DPUC ordered AT&T to (1) apply for a cable franchise by December 31, 2007, (2) cease marketing its service and (3) cease deploying any additional facilities in the state that are intended solely to transmit or distribute video programming until AT&T obtains a franchise. The order permits AT&T to continue (1) serving its existing video subscribers and (2) deploying facilities that are intended for transmitting or distributing voice or data services. AT&T has sought a declaratory ruling in Hartford Superior Court to overturn DPUC's ruling.

LEGISLATIVE OPTIONS

The legislature could wait and see how the courts ultimately rule on the appeal or whether AT&T files a franchise application under current law. Or it could (1) amend PA 07-253 to treat the certificates it authorizes as a cable franchise or (2) take various steps to modify Connecticut's cable franchising law to facilitate the entrance of new participants in the cable market.

Amending PA 07-253

As noted above, PA 07-253 allows entities other than cable companies to provide video programming services if they obtain a certificates of video franchise authority. Certificate holders are subject to certain laws that affect cable companies, notably those dealing with consumer protection and public access television. These provisions operate independently of the cable franchising laws.

Under the act, DPUC must limit its review of the certificate application to whether it provides the information the act requires. DPUC may not conduct a contested case but may submit written questions to the applicant and require written answers regarding the information provided. DPUC may accept written comments and replies from the applicant, OCC, the attorney general, and other interested companies, organizations, and individuals. The comments must be limited to the issue of whether the application complies with the act's filing requirements.

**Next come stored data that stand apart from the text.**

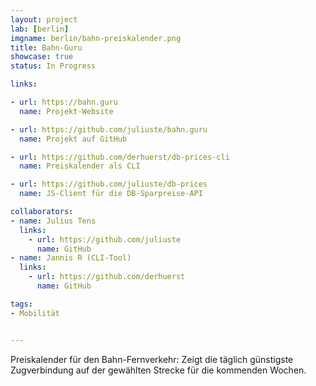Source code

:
 ```yaml
---
layout: project
lab: [berlin]
imgname: berlin/bahn-preiskalender.png
title: Bahn-Guru
showcase: true
status: In Progress

links:

- url: https://bahn.guru
  name: Projekt-Website

- url: https://github.com/juliuste/bahn.guru
  name: Projekt auf GitHub

- url: https://github.com/derhuerst/db-prices-cli
  name: Preiskalender als CLI

- url: https://github.com/juliuste/db-prices
  name: JS-Client für die DB-Sparpreise-API

collaborators:
- name: Julius Tens
  links:
    - url: https://github.com/juliuste
      name: GitHub
- name: Jannis R (CLI-Tool)
  links:
    - url: https://github.com/derhuerst
      name: GitHub

tags:
- Mobilität


---
```


Preiskalender für den Bahn-Fernverkehr: Zeigt die täglich günstigste Zugverbindung auf der gewählten Strecke für die kommenden Wochen.
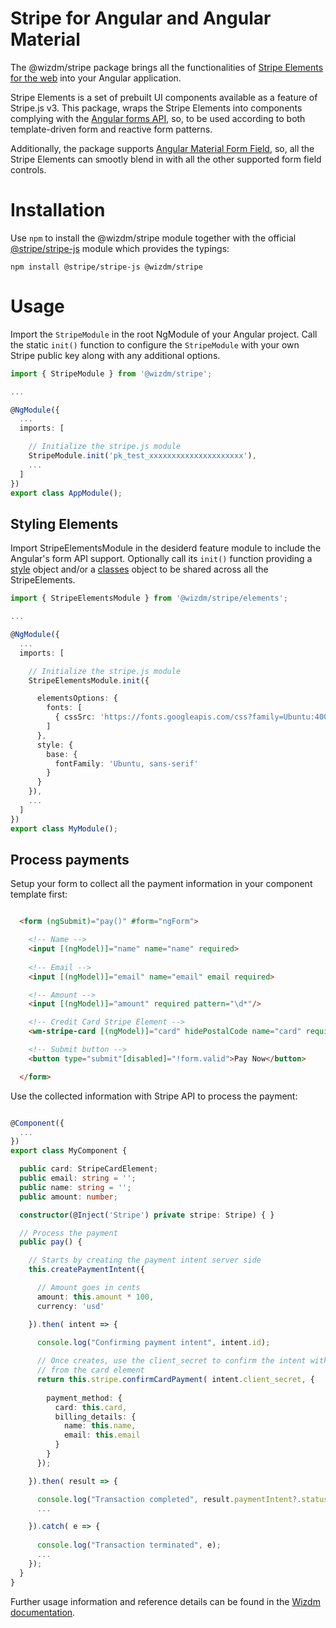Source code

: # Stripe for Angular and Angular Material

The @wizdm/stripe package brings all the functionalities of [Stripe Elements for the web](https://stripe.com/docs/stripe-js) into your Angular application. 

Stripe Elements is a set of prebuilt UI components available as a feature of Stripe.js v3. This package, wraps the Stripe Elements into components complying with the [Angular forms API](https://angular.io/guide/forms-overview), so, to be used according to both template-driven form and reactive form patterns. 

Additionally, the package supports [Angular Material Form Field](https://material.angular.io/components/form-field/overview), so, all the Stripe Elements can smootly blend in with all the other supported form field controls.

# Installation

Use `npm` to install the @wizdm/stripe module together with the official [@stripe/stripe-js](https://www.npmjs.com/package/@stripe/stripe-js) module which provides the typings:

```
npm install @stripe/stripe-js @wizdm/stripe
```

# Usage
Import the `StripeModule` in the root NgModule of your Angular project. Call the static `init()` function to configure the `StripeModule`
with your own Stripe public key along with any additional options.

``` typescript
import { StripeModule } from '@wizdm/stripe';

...

@NgModule({
  ...
  imports: [

    // Initialize the stripe.js module
    StripeModule.init('pk_test_xxxxxxxxxxxxxxxxxxxxx'),
    ...
  ]
})
export class AppModule();

```

## Styling Elements
Import StripeElementsModule in the desiderd feature module to include the Angular's form API support. Optionally call its `init()` function providing a [style](https://stripe.com/docs/js/appendix/style) object and/or a [classes](https://stripe.com/docs/js/elements_object/create_element?type=card#elements_create-options-classes) object to be shared across all the StripeElements.

``` typescript
import { StripeElementsModule } from '@wizdm/stripe/elements';

...

@NgModule({
  ...
  imports: [

    // Initialize the stripe.js module
    StripeElementsModule.init({

      elementsOptions: {
        fonts: [
          { cssSrc: 'https://fonts.googleapis.com/css?family=Ubuntu:400,700' }
        ]
      },
      style: {
        base: {
          fontFamily: 'Ubuntu, sans-serif'
        }
      }
    }),
    ...
  ]
})
export class MyModule();

```

## Process payments
Setup your form to collect all the payment information in your component template first:

``` html

  <form (ngSubmit)="pay()" #form="ngForm">

    <!-- Name -->
    <input [(ngModel)]="name" name="name" required>
      
    <!-- Email -->
    <input [(ngModel)]="email" name="email" email required>

    <!-- Amount -->
    <input [(ngModel)]="amount" required pattern="\d*"/>

    <!-- Credit Card Stripe Element -->
    <wm-stripe-card [(ngModel)]="card" hidePostalCode name="card" required></wm-stripe-card>

    <!-- Submit button -->
    <button type="submit"[disabled]="!form.valid">Pay Now</button>

  </form>

```

Use the collected information with Stripe API to process the payment:

``` ts

@Component({
  ...
})
export class MyComponent {

  public card: StripeCardElement;
  public email: string = '';
  public name: string = '';
  public amount: number;

  constructor(@Inject('Stripe') private stripe: Stripe) { }

  // Process the payment
  public pay() {

    // Starts by creating the payment intent server side
    this.createPaymentIntent({

      // Amount goes in cents
      amount: this.amount * 100,
      currency: 'usd'

    }).then( intent => {

      console.log("Confirming payment intent", intent.id);
      
      // Once creates, use the client_secret to confirm the intent with the credit card details
      // from the card element
      return this.stripe.confirmCardPayment( intent.client_secret, {
      
        payment_method: {
          card: this.card,
          billing_details: {
            name: this.name,
            email: this.email
          }
        }
      });

    }).then( result => {

      console.log("Transaction completed", result.paymentIntent?.status);
      ...

    }).catch( e => {
      
      console.log("Transaction terminated", e);
      ...
    });
  }
}

```

Further usage information and reference details can be found in the [Wizdm documentation](https://wizdm.io/docs/stripe).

DPUC must issue a certificate within 30 days after notifying the applicant that its application is complete. The certificate must provide a grant of authority to (1) provide video service as requested in the application and (2) use and occupy the public rights-of-way to deliver this service, subject to state law. The certificate must also include a statement that the grant of authority is subject to lawful operation of the video service by the applicant or its successor.

Under 47 USC §, 522, a franchise is an authorization to construct or operate a cable system. The franchise can be designated as a certificate, among other things. The legislature could amend PA 07-53 to provide that (1) the provisions described above apply to all entities, including cable companies; and (2) the certificate constitutes a cable franchise. As noted above, federal law requires that cable companies as defined by federal law obtain franchises, but imposes few specific requirements on franchising authorities. It is unclear whether the certification provisions of PA 07-253 would comport with federal law.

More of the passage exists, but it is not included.